For this exercise, output the line containing "Branco Quase Puro: #F5F5F5" and all lines after it to the end of the records, exactly, with no other content.

++++++

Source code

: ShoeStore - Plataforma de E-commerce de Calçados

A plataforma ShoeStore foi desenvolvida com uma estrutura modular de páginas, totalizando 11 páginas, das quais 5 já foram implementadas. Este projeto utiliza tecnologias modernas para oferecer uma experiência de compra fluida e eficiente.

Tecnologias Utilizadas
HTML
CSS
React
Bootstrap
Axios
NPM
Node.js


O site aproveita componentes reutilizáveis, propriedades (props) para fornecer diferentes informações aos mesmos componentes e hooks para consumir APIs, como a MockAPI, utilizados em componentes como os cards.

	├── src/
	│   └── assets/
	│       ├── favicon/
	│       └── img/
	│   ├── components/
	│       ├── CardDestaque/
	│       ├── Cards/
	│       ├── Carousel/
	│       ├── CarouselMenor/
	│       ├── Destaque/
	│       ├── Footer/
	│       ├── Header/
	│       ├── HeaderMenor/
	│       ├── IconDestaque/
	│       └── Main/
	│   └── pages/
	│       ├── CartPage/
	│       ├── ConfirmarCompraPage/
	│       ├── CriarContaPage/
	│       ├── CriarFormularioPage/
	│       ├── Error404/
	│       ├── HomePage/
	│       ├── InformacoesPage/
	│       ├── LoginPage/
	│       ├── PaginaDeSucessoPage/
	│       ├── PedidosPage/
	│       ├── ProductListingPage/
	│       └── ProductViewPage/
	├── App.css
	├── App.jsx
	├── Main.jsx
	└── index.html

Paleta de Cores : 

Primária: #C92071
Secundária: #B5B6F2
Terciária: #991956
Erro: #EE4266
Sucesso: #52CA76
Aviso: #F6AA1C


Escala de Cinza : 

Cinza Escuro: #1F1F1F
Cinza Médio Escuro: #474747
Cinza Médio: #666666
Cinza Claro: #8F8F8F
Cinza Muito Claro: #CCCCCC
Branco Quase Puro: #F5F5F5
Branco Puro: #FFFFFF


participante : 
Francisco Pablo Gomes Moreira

++++++

- [Answer]:
Branco Quase Puro: #F5F5F5
Branco Puro: #FFFFFF


participante : 
Francisco Pablo Gomes Moreira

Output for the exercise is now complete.